- Problem requirements:
Below are the entries; give again exactly the lines from the one mentioning "heartRate: Beats/Min (Ventricular)<br>" through the one mentioning "## 3.0. About the experiment", inclusive.

<<<<

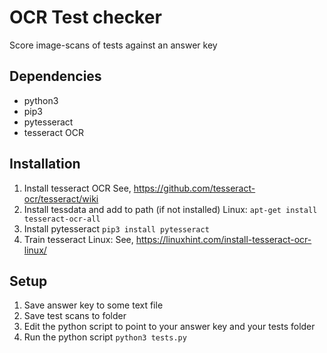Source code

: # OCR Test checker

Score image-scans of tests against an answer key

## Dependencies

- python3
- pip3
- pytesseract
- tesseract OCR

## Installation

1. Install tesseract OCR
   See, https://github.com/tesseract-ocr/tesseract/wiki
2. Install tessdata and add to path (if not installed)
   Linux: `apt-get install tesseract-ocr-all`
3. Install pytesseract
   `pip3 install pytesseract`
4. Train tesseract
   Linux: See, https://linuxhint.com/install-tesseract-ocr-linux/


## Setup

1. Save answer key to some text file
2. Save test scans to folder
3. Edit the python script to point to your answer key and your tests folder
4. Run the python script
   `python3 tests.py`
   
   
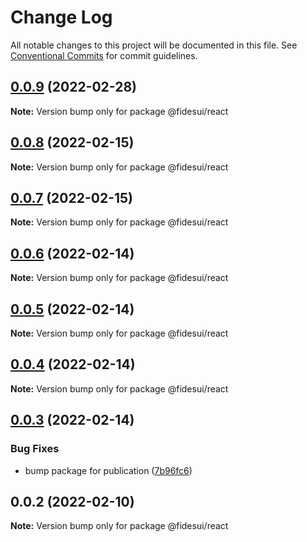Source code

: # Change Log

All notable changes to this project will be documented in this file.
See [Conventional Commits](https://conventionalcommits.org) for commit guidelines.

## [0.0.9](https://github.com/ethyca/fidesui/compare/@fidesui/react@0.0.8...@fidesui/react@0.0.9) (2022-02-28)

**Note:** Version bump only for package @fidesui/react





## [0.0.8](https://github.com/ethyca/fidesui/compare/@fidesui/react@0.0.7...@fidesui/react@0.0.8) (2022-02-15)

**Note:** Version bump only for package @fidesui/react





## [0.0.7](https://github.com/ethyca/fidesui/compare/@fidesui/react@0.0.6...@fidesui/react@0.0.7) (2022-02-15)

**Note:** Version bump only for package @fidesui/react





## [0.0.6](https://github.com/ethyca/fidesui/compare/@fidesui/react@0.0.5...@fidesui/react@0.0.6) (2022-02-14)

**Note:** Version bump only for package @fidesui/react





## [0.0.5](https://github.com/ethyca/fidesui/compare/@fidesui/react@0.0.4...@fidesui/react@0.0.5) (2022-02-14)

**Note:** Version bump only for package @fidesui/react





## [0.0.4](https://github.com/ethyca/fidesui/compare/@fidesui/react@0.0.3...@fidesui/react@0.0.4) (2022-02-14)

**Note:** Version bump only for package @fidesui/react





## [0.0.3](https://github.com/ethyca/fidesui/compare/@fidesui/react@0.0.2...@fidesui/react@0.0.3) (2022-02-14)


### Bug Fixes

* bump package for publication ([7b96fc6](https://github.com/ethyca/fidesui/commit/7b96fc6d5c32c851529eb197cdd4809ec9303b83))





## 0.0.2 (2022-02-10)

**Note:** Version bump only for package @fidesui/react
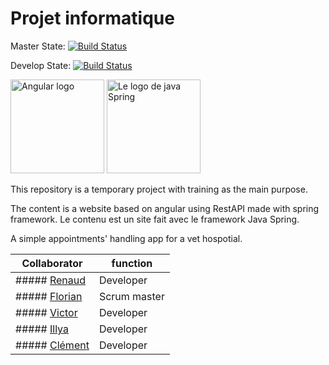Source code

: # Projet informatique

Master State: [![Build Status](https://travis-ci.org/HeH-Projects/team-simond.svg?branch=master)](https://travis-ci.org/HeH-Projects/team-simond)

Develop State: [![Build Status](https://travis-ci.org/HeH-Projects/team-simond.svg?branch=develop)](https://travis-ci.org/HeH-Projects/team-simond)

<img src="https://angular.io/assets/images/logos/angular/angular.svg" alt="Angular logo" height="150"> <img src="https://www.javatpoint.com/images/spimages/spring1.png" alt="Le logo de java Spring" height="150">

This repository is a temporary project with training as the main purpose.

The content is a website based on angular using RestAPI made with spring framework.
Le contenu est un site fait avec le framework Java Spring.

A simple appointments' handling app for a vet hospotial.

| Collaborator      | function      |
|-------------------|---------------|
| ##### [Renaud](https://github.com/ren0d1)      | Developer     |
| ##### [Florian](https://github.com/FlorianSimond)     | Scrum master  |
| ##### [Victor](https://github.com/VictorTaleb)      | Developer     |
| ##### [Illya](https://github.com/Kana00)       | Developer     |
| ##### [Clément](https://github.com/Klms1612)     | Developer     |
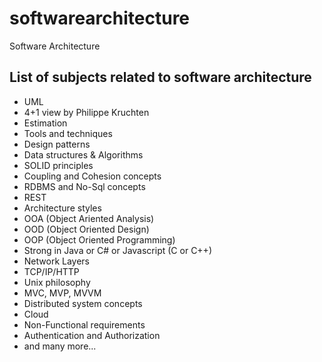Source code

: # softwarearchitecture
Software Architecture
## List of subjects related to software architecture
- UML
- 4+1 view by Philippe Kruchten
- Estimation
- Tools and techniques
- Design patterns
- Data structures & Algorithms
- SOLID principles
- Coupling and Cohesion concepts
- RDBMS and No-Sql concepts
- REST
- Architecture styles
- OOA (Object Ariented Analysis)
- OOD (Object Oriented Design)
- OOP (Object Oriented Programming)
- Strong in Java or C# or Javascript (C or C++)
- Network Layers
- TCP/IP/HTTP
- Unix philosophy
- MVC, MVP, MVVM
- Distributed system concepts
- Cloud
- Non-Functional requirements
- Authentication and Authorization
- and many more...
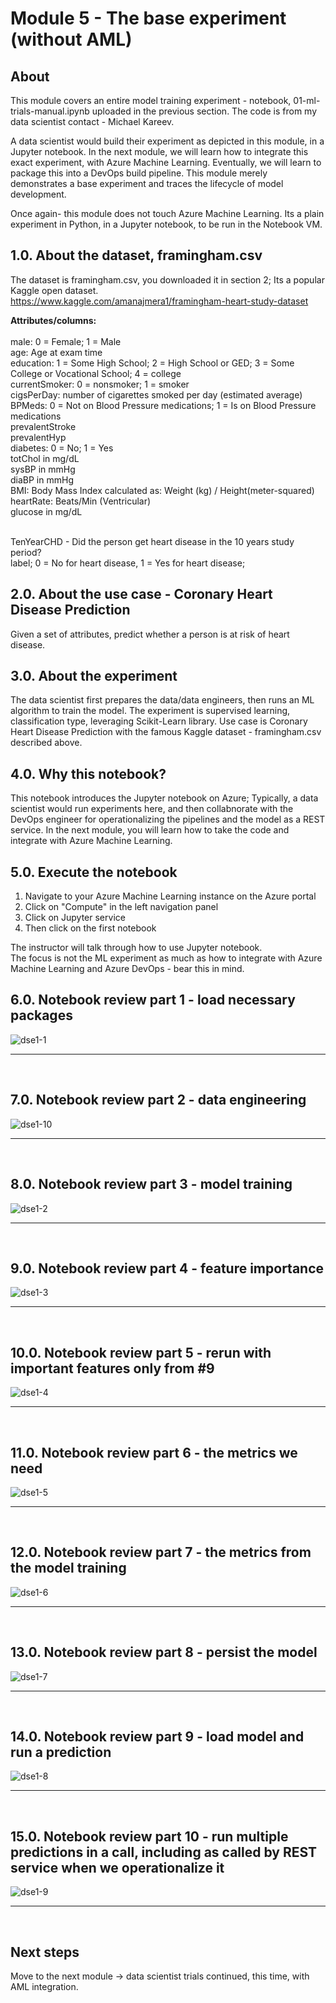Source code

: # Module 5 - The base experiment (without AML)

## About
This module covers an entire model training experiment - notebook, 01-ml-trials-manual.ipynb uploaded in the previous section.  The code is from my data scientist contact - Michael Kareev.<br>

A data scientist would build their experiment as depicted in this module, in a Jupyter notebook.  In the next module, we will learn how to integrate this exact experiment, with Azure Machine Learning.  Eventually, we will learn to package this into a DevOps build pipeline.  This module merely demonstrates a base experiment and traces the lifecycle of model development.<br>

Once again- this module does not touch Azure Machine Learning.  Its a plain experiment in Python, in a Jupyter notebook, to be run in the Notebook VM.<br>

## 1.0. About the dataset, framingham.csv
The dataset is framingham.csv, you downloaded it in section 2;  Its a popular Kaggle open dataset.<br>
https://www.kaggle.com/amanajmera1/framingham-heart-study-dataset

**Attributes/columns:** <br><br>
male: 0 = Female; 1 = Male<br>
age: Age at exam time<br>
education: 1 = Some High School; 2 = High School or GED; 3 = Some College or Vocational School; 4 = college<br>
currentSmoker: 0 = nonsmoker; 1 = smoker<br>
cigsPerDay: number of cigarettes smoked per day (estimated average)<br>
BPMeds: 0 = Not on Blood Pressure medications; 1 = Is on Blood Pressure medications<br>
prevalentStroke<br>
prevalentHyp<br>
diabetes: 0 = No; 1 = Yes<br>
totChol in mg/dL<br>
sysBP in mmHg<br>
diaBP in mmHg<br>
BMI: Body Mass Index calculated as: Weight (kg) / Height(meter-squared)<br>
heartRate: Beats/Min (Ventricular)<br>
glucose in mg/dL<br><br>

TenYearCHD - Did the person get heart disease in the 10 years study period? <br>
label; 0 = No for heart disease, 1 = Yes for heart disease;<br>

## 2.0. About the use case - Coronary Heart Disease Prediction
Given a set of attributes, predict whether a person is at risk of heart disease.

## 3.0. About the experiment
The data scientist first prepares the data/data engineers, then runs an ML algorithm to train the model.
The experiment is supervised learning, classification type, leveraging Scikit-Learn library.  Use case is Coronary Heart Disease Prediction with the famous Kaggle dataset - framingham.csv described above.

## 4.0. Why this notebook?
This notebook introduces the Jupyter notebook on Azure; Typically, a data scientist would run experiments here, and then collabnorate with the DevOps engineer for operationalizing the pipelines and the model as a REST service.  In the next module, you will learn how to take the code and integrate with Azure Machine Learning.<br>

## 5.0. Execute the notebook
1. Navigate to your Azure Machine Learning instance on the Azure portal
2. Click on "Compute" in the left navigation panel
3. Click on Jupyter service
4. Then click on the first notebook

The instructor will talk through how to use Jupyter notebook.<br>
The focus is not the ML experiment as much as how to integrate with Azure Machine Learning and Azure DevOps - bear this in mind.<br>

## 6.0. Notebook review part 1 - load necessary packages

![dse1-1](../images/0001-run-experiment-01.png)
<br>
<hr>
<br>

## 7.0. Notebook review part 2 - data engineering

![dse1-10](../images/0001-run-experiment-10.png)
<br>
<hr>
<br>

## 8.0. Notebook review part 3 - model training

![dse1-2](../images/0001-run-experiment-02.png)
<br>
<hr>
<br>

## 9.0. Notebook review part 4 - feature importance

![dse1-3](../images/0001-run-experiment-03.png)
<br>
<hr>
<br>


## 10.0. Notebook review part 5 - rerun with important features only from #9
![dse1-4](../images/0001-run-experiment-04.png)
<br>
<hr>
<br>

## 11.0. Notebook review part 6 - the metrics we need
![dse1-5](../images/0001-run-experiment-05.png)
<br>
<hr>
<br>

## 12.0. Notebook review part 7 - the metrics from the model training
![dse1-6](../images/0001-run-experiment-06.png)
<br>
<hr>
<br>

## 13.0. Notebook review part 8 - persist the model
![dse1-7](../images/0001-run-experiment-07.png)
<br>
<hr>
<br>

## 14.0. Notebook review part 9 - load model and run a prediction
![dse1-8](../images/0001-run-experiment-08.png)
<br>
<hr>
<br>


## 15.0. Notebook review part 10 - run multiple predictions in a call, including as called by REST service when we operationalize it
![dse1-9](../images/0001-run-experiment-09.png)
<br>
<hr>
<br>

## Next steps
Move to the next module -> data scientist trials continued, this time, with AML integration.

>>>>

- Result:
heartRate: Beats/Min (Ventricular)<br>
glucose in mg/dL<br><br>

TenYearCHD - Did the person get heart disease in the 10 years study period? <br>
label; 0 = No for heart disease, 1 = Yes for heart disease;<br>

## 2.0. About the use case - Coronary Heart Disease Prediction
Given a set of attributes, predict whether a person is at risk of heart disease.

## 3.0. About the experiment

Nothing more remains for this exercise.